La polizia di Stato ha eseguito un’ordinanza di custodia cautelare nei confronti dei componenti di un nucleo familiare, il padre di 54 anni ed i tre figli, rispettivamente di 26, 24 e 17 anni, responsabili, ad eccezione del 24enne, di rapina, lesioni e minacce aggravate. Il 24enne e il 17enne dovranno anche rispondere del reato di tentata estorsione.

La vicenda è iniziata per un diverbio lo scorso 25 aprile lungo l’autostrada Palermo Catania tra i passeggeri di due vetture. I tre fratelli a bordo di una vettura hanno inseguito gli occupanti della seconda auto riuscendo a bloccarli in viale Regione Siciliana. L’autista del mezzo bloccato, era stato colpito al volto con un tirapugni, mentre il passeggero, sceso dall’auto in soccorso del compagno di viaggio, era stato quasi investito dal padre degli aggressori, che nel frattempo era arrivato a bordo di un’altra auto per spalleggiare i figli.

I passeggeri della vettura inseguita, due ragazzi e due ragazze, sono stati fatti scendere dall’auto e il parabrezza distrutto. L’auto alla fine è stata portata via dagli aggressori. Anche l’automobile degli aggressori era stata danneggiata. I due giovani di 17 anni e 24 anni dopo giorni hanno contattato una delle vittime minacciandola di “arrecarle un dolore mai provato prima” se non avesse provveduto al ristoro della cifra necessaria per effettuare le riparazioni di carrozzeria.

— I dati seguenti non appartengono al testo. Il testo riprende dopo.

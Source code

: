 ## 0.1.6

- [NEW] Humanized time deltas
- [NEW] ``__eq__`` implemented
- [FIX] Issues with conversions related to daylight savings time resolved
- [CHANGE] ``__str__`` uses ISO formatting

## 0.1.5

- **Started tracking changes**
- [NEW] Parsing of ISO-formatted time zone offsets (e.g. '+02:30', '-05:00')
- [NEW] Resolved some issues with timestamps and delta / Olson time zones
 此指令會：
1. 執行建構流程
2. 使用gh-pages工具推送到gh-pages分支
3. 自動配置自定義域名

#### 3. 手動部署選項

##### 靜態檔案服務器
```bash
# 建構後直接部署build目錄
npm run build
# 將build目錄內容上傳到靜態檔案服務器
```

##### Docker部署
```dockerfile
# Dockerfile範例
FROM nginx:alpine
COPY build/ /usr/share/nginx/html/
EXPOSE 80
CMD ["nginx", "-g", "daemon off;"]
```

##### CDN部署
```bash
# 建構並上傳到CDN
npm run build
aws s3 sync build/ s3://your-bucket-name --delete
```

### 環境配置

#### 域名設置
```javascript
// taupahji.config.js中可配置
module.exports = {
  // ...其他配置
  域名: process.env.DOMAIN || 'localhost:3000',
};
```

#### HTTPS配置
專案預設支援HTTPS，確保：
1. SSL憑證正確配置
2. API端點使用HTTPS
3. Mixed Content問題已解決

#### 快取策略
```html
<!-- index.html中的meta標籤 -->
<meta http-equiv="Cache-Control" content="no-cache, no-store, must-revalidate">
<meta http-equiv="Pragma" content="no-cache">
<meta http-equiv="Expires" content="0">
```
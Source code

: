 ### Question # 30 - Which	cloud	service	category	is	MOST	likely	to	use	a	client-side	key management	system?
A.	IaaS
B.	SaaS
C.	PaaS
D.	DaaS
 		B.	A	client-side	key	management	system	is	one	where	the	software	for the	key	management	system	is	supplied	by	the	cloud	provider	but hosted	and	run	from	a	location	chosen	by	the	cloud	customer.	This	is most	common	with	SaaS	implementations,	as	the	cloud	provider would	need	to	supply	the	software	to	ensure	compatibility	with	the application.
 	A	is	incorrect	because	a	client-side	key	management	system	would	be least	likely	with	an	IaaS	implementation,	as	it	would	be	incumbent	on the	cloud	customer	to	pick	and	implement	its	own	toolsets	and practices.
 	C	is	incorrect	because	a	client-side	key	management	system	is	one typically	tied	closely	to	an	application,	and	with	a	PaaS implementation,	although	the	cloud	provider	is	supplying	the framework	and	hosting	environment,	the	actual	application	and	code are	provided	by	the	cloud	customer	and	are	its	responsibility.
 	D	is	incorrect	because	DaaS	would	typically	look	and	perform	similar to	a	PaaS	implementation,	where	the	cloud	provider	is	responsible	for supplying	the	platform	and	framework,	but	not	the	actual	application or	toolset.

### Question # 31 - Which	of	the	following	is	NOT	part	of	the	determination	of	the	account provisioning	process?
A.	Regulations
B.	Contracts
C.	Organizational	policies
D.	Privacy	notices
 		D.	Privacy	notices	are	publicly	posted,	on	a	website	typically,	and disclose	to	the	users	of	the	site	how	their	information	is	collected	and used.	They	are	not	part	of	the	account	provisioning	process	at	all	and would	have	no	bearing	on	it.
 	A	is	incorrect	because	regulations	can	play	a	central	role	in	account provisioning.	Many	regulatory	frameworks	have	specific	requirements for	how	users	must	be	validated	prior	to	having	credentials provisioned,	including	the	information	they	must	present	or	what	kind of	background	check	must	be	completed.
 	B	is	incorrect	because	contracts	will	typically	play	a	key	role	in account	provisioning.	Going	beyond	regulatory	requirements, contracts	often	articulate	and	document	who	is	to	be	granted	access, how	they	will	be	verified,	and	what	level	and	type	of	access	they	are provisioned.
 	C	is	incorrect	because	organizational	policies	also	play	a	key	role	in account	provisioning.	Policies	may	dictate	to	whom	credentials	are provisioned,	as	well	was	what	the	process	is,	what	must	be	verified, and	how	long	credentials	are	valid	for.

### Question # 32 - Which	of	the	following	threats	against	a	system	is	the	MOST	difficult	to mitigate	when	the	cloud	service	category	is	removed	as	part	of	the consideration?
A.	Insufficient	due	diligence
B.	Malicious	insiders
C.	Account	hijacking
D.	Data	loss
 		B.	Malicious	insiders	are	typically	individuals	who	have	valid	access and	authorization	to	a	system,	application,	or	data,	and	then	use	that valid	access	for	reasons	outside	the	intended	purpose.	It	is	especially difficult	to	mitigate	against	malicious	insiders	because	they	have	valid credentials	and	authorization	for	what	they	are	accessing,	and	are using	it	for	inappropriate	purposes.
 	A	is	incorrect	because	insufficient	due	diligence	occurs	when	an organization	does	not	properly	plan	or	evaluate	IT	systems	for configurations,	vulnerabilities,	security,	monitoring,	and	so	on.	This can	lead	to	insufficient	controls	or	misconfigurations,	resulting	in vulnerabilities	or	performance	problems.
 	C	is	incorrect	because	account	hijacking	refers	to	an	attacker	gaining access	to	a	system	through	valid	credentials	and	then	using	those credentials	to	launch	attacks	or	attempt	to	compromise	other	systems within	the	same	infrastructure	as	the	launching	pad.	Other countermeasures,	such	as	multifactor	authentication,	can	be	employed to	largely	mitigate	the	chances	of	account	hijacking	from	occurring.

Per questo motivo, i due fratelli dovranno rispondere del reato di tentata estorsione. Al termine delle indagini condotte dagli agenti del commissariato “Porta Nuova”, coordinate dalla procuratrice per i minorenni Claudia Caramanna, e dal procuratore Maurizio De Lucia, nei confronti del padre e dei figli di 26 e 17 anni è stata disposta la custodia cautelare in carcere, nei confronti del 24enne, l’obbligo di dimora e di presentazione alla Pg.